▶ [TASK INSTRUCTIONS] Lines below that include "自适应容器导致图片变形" are the answer; copy each one.

▶ [SOURCE RECORDS]

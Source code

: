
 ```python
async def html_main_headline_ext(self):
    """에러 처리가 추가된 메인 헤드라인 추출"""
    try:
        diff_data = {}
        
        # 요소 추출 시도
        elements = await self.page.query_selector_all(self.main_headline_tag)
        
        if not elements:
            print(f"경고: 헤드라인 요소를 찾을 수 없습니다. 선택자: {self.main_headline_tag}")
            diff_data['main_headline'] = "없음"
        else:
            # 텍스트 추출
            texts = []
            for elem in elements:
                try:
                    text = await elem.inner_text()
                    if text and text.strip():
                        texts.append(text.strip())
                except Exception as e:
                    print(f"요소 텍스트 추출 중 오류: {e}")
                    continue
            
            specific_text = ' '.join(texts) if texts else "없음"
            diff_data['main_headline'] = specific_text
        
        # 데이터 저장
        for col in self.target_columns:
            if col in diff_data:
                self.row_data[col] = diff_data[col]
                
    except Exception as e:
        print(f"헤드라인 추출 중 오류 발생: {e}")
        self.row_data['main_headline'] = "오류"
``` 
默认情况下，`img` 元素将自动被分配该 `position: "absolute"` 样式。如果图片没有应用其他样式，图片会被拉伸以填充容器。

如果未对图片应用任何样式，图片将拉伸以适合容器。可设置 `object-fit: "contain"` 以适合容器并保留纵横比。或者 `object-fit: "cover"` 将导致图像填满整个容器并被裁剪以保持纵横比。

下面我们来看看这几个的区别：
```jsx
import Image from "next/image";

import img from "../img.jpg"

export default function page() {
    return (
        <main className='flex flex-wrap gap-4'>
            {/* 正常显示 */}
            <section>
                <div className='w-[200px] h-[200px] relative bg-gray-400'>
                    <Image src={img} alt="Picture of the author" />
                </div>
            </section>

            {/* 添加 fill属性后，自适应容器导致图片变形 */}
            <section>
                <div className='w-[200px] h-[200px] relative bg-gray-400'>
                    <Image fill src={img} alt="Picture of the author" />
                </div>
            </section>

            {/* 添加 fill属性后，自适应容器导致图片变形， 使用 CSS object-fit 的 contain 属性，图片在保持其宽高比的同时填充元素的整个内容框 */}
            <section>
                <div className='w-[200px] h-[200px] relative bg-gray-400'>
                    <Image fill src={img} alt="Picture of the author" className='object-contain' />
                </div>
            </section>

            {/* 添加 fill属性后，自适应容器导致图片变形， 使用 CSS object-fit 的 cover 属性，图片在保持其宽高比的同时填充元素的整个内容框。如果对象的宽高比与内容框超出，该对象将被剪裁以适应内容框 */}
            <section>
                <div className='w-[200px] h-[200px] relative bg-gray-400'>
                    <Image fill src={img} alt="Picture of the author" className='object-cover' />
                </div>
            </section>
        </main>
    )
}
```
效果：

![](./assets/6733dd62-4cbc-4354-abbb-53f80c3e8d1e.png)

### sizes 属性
==
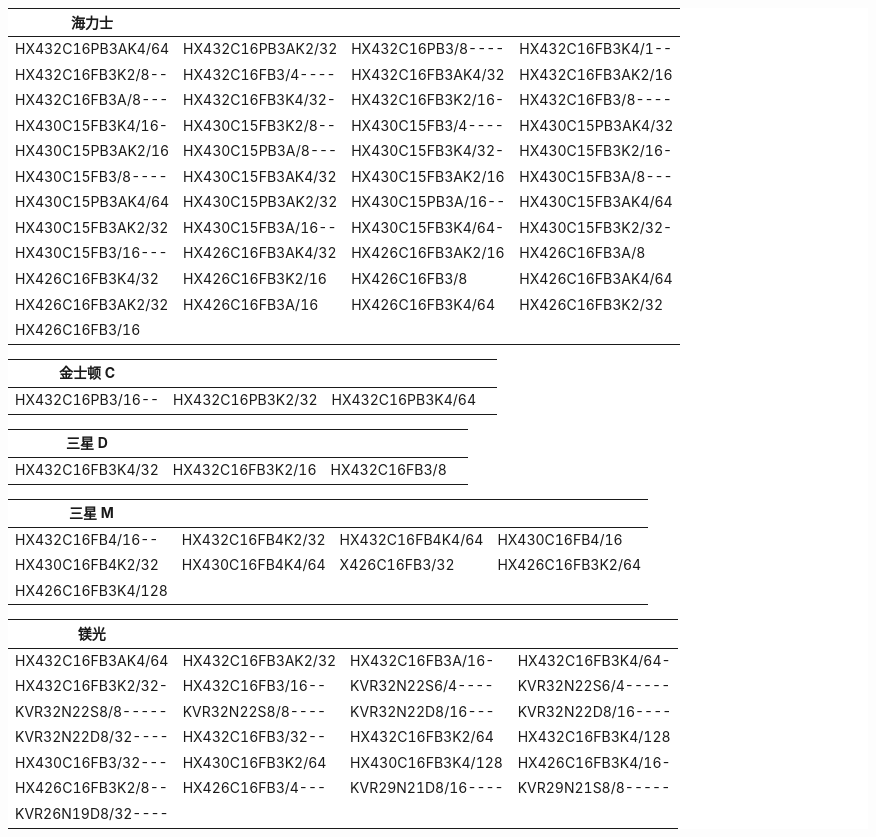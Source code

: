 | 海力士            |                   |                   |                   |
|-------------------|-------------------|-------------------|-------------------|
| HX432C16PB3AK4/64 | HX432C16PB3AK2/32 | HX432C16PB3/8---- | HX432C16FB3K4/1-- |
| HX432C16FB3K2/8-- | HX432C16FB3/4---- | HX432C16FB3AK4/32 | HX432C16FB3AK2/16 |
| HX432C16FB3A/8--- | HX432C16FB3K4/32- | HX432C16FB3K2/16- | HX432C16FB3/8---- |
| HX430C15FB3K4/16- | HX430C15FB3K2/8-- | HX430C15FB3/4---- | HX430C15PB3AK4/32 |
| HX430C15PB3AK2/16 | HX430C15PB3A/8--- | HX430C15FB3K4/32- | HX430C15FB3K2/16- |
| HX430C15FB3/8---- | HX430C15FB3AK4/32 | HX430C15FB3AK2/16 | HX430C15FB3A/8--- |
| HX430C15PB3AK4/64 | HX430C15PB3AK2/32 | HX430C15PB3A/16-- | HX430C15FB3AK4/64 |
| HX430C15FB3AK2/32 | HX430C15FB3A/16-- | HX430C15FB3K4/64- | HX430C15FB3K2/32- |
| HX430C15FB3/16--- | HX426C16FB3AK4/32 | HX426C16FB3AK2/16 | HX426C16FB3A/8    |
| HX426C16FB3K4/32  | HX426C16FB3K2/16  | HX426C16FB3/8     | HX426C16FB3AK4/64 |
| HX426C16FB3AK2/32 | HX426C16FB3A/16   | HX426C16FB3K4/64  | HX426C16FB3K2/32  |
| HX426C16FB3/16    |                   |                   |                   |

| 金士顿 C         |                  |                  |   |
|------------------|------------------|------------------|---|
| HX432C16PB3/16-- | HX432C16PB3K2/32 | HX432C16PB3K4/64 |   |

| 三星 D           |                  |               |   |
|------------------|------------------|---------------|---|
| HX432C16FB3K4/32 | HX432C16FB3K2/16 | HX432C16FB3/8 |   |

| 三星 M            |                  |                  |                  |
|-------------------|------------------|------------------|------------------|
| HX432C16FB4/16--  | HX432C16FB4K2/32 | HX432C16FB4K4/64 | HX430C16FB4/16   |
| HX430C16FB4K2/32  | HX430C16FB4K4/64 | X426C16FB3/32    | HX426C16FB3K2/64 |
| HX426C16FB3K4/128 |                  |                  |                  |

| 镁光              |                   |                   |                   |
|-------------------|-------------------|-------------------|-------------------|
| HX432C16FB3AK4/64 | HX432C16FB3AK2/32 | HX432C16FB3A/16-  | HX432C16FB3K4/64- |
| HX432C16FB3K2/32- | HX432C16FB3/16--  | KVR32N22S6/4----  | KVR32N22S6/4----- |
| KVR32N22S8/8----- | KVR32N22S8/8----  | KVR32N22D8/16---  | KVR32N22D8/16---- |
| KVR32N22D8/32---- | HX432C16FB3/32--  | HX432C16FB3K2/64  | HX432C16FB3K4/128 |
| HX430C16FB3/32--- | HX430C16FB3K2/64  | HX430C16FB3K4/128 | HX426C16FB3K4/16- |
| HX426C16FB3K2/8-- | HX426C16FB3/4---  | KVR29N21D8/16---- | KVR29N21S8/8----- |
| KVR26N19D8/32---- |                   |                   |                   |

▶ [RESPONSE]
            {/* 添加 fill属性后，自适应容器导致图片变形 */}
            {/* 添加 fill属性后，自适应容器导致图片变形， 使用 CSS object-fit 的 contain 属性，图片在保持其宽高比的同时填充元素的整个内容框 */}
            {/* 添加 fill属性后，自适应容器导致图片变形， 使用 CSS object-fit 的 cover 属性，图片在保持其宽高比的同时填充元素的整个内容框。如果对象的宽高比与内容框超出，该对象将被剪裁以适应内容框 */}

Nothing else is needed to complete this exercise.